Just to briefly go over some “highlights”(in my opinion) of the program, journalism students are required to take on a minor outside of Park. Most students use this as a way to specialize. For example, some students want to be political correspondents, so they minor in politics. I’m not sure if this is standard or not in other colleges, but I personally thought that was pretty interesting. Don’t let the minor requirement scare you though, all students in the communications school, regardless of major, are required to take a certain amount of credits outside of Park (in journalism and most other majors cases, this requirement is 60 credits). In addition to the minor requirement, there is also a foreign language requirement, which I think is fairly standard for journalism programs. More information about the academic requirements for a journalism degree can be found here: http://catalog.ithaca.edu/undergrad/schools/park-school-communications/department-journalism/journalism-major-ba/.
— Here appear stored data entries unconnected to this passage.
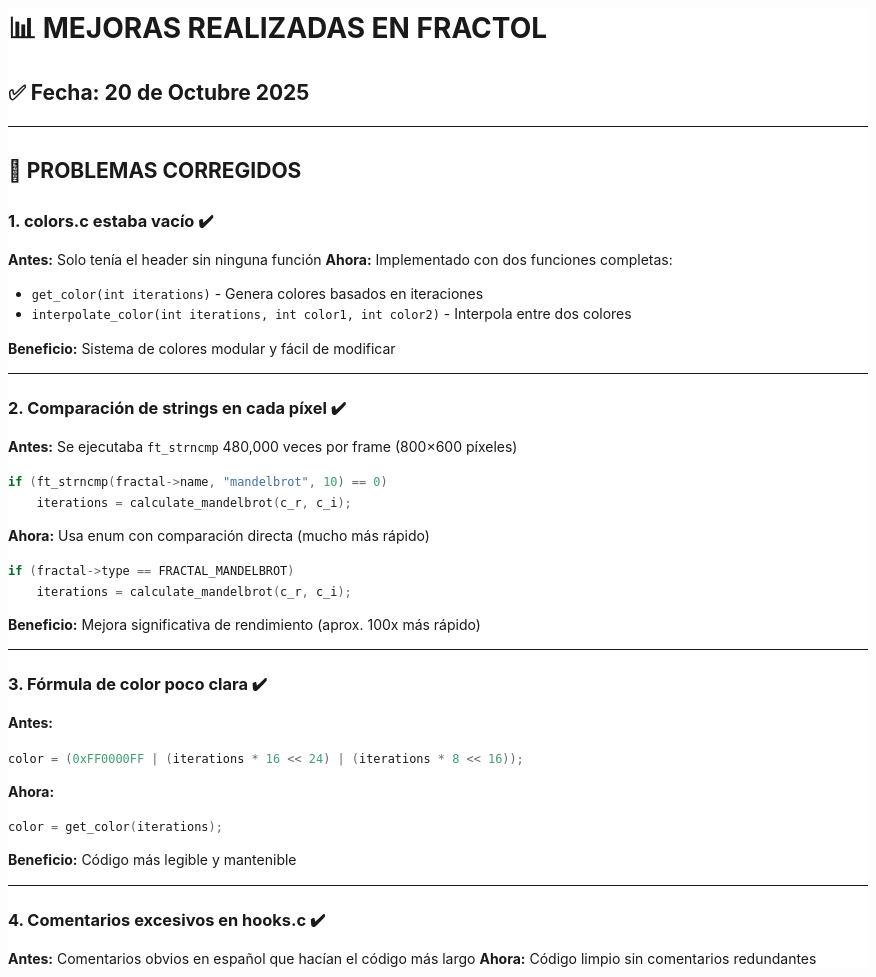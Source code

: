 # 📊 MEJORAS REALIZADAS EN FRACTOL

## ✅ Fecha: 20 de Octubre 2025

---

## 🎯 PROBLEMAS CORREGIDOS

### 1. **colors.c estaba vacío** ✔️
**Antes:** Solo tenía el header sin ninguna función
**Ahora:** Implementado con dos funciones completas:
- `get_color(int iterations)` - Genera colores basados en iteraciones
- `interpolate_color(int iterations, int color1, int color2)` - Interpola entre dos colores

**Beneficio:** Sistema de colores modular y fácil de modificar

---

### 2. **Comparación de strings en cada píxel** ✔️
**Antes:** Se ejecutaba `ft_strncmp` 480,000 veces por frame (800×600 píxeles)
```c
if (ft_strncmp(fractal->name, "mandelbrot", 10) == 0)
    iterations = calculate_mandelbrot(c_r, c_i);
```

**Ahora:** Usa enum con comparación directa (mucho más rápido)
```c
if (fractal->type == FRACTAL_MANDELBROT)
    iterations = calculate_mandelbrot(c_r, c_i);
```

**Beneficio:** Mejora significativa de rendimiento (aprox. 100x más rápido)

---

### 3. **Fórmula de color poco clara** ✔️
**Antes:** 
```c
color = (0xFF0000FF | (iterations * 16 << 24) | (iterations * 8 << 16));
```

**Ahora:** 
```c
color = get_color(iterations);
```

**Beneficio:** Código más legible y mantenible

---

### 4. **Comentarios excesivos en hooks.c** ✔️
**Antes:** Comentarios obvios en español que hacían el código más largo
**Ahora:** Código limpio sin comentarios redundantes
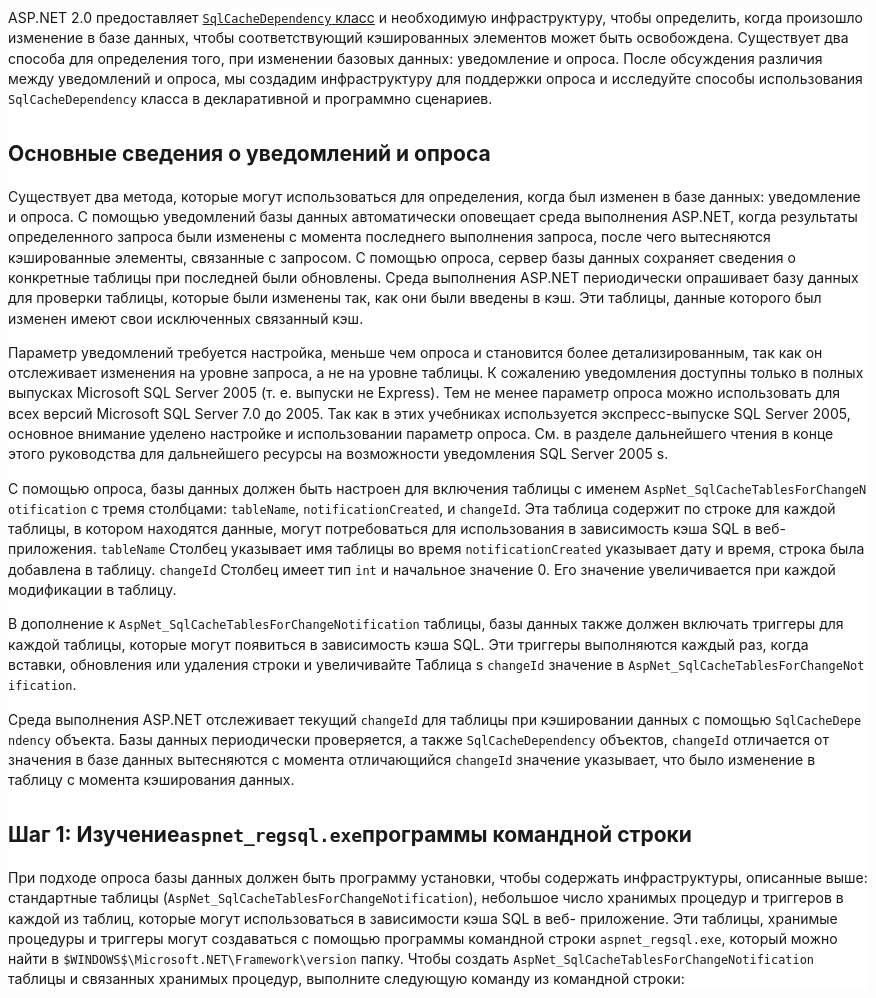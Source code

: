 ASP.NET 2.0 предоставляет [ `SqlCacheDependency` класс](https://msdn.microsoft.com/library/system.web.caching.sqlcachedependency.aspx) и необходимую инфраструктуру, чтобы определить, когда произошло изменение в базе данных, чтобы соответствующий кэшированных элементов может быть освобождена. Существует два способа для определения того, при изменении базовых данных: уведомление и опроса. После обсуждения различия между уведомлений и опроса, мы создадим инфраструктуру для поддержки опроса и исследуйте способы использования `SqlCacheDependency` класса в декларативной и программно сценариев.

## <a name="understanding-notification-and-polling"></a>Основные сведения о уведомлений и опроса

Существует два метода, которые могут использоваться для определения, когда был изменен в базе данных: уведомление и опроса. С помощью уведомлений базы данных автоматически оповещает среда выполнения ASP.NET, когда результаты определенного запроса были изменены с момента последнего выполнения запроса, после чего вытесняются кэшированные элементы, связанные с запросом. С помощью опроса, сервер базы данных сохраняет сведения о конкретные таблицы при последней были обновлены. Среда выполнения ASP.NET периодически опрашивает базу данных для проверки таблицы, которые были изменены так, как они были введены в кэш. Эти таблицы, данные которого был изменен имеют свои исключенных связанный кэш.

Параметр уведомлений требуется настройка, меньше чем опроса и становится более детализированным, так как он отслеживает изменения на уровне запроса, а не на уровне таблицы. К сожалению уведомления доступны только в полных выпусках Microsoft SQL Server 2005 (т. е. выпуски не Express). Тем не менее параметр опроса можно использовать для всех версий Microsoft SQL Server 7.0 до 2005. Так как в этих учебниках используется экспресс-выпуске SQL Server 2005, основное внимание уделено настройке и использовании параметр опроса. См. в разделе дальнейшего чтения в конце этого руководства для дальнейшего ресурсы на возможности уведомления SQL Server 2005 s.

С помощью опроса, базы данных должен быть настроен для включения таблицы с именем `AspNet_SqlCacheTablesForChangeNotification` с тремя столбцами: `tableName`, `notificationCreated`, и `changeId`. Эта таблица содержит по строке для каждой таблицы, в котором находятся данные, могут потребоваться для использования в зависимость кэша SQL в веб-приложения. `tableName` Столбец указывает имя таблицы во время `notificationCreated` указывает дату и время, строка была добавлена в таблицу. `changeId` Столбец имеет тип `int` и начальное значение 0. Его значение увеличивается при каждой модификации в таблицу.

В дополнение к `AspNet_SqlCacheTablesForChangeNotification` таблицы, базы данных также должен включать триггеры для каждой таблицы, которые могут появиться в зависимость кэша SQL. Эти триггеры выполняются каждый раз, когда вставки, обновления или удаления строки и увеличивайте Таблица s `changeId` значение в `AspNet_SqlCacheTablesForChangeNotification`.

Среда выполнения ASP.NET отслеживает текущий `changeId` для таблицы при кэшировании данных с помощью `SqlCacheDependency` объекта. Базы данных периодически проверяется, а также `SqlCacheDependency` объектов, `changeId` отличается от значения в базе данных вытесняются с момента отличающийся `changeId` значение указывает, что было изменение в таблицу с момента кэширования данных.

## <a name="step-1-exploring-theaspnetregsqlexecommand-line-program"></a>Шаг 1: Изучение`aspnet_regsql.exe`программы командной строки

При подходе опроса базы данных должен быть программу установки, чтобы содержать инфраструктуры, описанные выше: стандартные таблицы (`AspNet_SqlCacheTablesForChangeNotification`), небольшое число хранимых процедур и триггеров в каждой из таблиц, которые могут использоваться в зависимости кэша SQL в веб- приложение. Эти таблицы, хранимые процедуры и триггеры могут создаваться с помощью программы командной строки `aspnet_regsql.exe`, который можно найти в `$WINDOWS$\Microsoft.NET\Framework\version` папку. Чтобы создать `AspNet_SqlCacheTablesForChangeNotification` таблицы и связанных хранимых процедур, выполните следующую команду из командной строки:
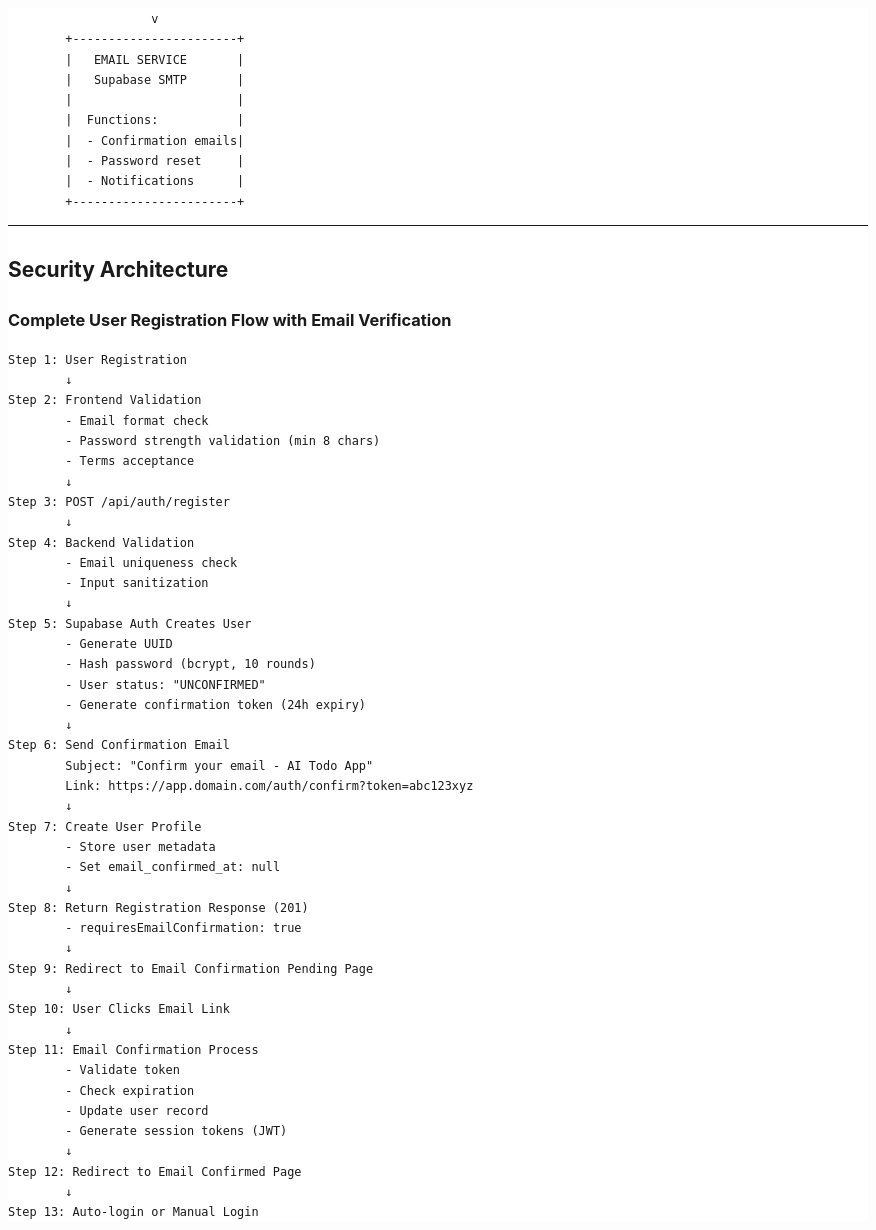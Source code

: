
 ```
                    v
        +-----------------------+
        |   EMAIL SERVICE       |
        |   Supabase SMTP       |
        |                       |
        |  Functions:           |
        |  - Confirmation emails|
        |  - Password reset     |
        |  - Notifications      |
        +-----------------------+
```

---

## Security Architecture

### Complete User Registration Flow with Email Verification

```
Step 1: User Registration
        ↓
Step 2: Frontend Validation
        - Email format check
        - Password strength validation (min 8 chars)
        - Terms acceptance
        ↓
Step 3: POST /api/auth/register
        ↓
Step 4: Backend Validation
        - Email uniqueness check
        - Input sanitization
        ↓
Step 5: Supabase Auth Creates User
        - Generate UUID
        - Hash password (bcrypt, 10 rounds)
        - User status: "UNCONFIRMED"
        - Generate confirmation token (24h expiry)
        ↓
Step 6: Send Confirmation Email
        Subject: "Confirm your email - AI Todo App"
        Link: https://app.domain.com/auth/confirm?token=abc123xyz
        ↓
Step 7: Create User Profile
        - Store user metadata
        - Set email_confirmed_at: null
        ↓
Step 8: Return Registration Response (201)
        - requiresEmailConfirmation: true
        ↓
Step 9: Redirect to Email Confirmation Pending Page
        ↓
Step 10: User Clicks Email Link
        ↓
Step 11: Email Confirmation Process
        - Validate token
        - Check expiration
        - Update user record
        - Generate session tokens (JWT)
        ↓
Step 12: Redirect to Email Confirmed Page
        ↓
Step 13: Auto-login or Manual Login
```
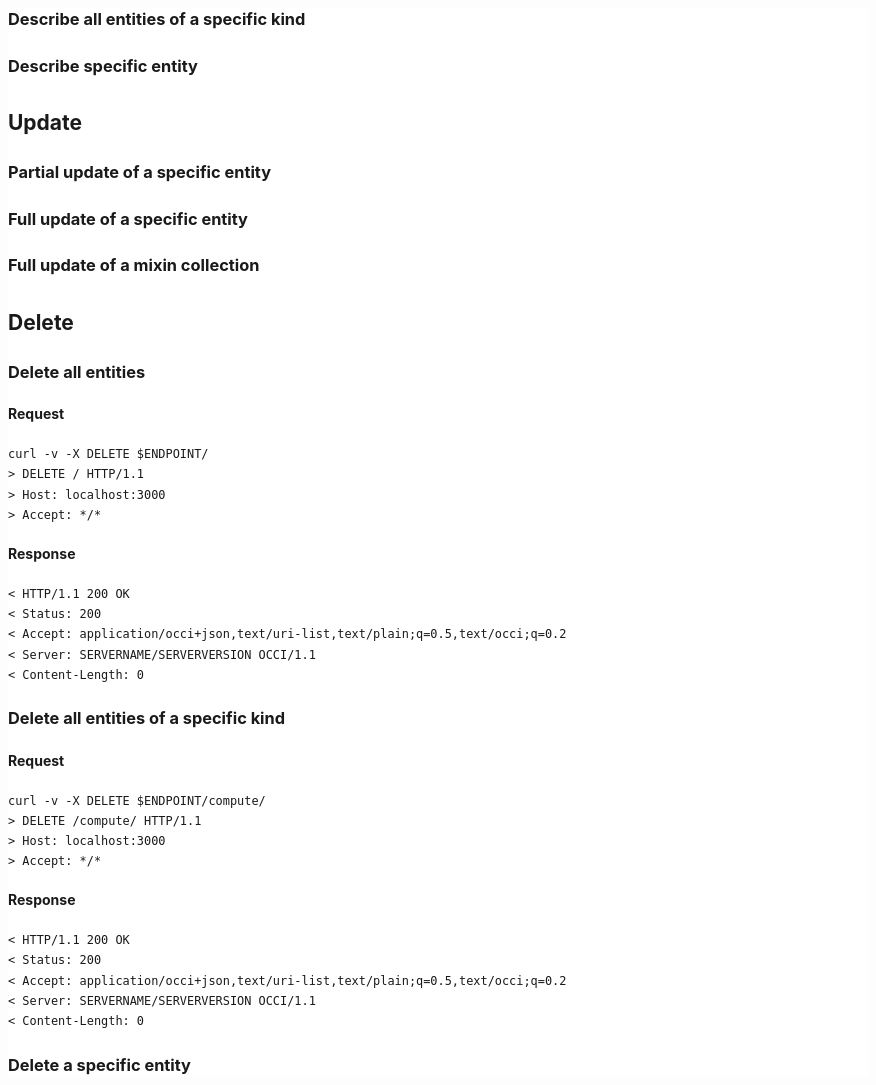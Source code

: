 ### Describe all entities of a specific kind

### Describe specific entity

## Update

### Partial update of a specific entity

### Full update of a specific entity

### Full update of a mixin collection

## Delete

### Delete all entities

#### Request

    curl -v -X DELETE $ENDPOINT/
    > DELETE / HTTP/1.1
    > Host: localhost:3000
    > Accept: */*

#### Response

    < HTTP/1.1 200 OK
    < Status: 200
    < Accept: application/occi+json,text/uri-list,text/plain;q=0.5,text/occi;q=0.2
    < Server: SERVERNAME/SERVERVERSION OCCI/1.1
    < Content-Length: 0    

### Delete all entities of a specific kind

#### Request

    curl -v -X DELETE $ENDPOINT/compute/
    > DELETE /compute/ HTTP/1.1
    > Host: localhost:3000
    > Accept: */*

#### Response

    < HTTP/1.1 200 OK
    < Status: 200
    < Accept: application/occi+json,text/uri-list,text/plain;q=0.5,text/occi;q=0.2
    < Server: SERVERNAME/SERVERVERSION OCCI/1.1
    < Content-Length: 0 

### Delete a specific entity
Personally, I believe the true value of a Park education comes in the experiences you get outside of the classroom. Journalism has a ton of these opportunities. You can join ICTV or the Ithacan, which are both award-winning student media. For news, ICTV is primarily known for Newswatch, but there are a ton of other shows you can become involved in. The Ithacan does some very hard-hitting journalism at times, so it is also a great thing to be involved in. You can also study abroad or away during your time as a student at Ithaca. In Park, internships are a primary reason students leave campus, so you’ll gain real experience. Some examples of places you can go to are London, NYC, LA, and even Washington, DC through Cornell. If you plan carefully, you may even be able to study abroad for two semesters!
I would describe the environment at Ithaca as fairly laid back. There are some parties if that’s something you’re interested, but I don’t think many parties actually occur on campus (admittedly, I’m not a partier, so I’m not actually sure). There is no Greek Life on campus, with the exception being academic fraternities. I wouldn’t necessarily call Ithaca a super academic school, but I think students do tend to be super involved. This is especially true in Park, where a lot of students are heavily involved in the student media, and you’ll also find people working on side projects, freelancing, etc.
Ithaca is a great school, and I’m really happy there. Let me know if you have any more questions! Good luck with the rest of your admissions process, and I hope to see you on campus next year!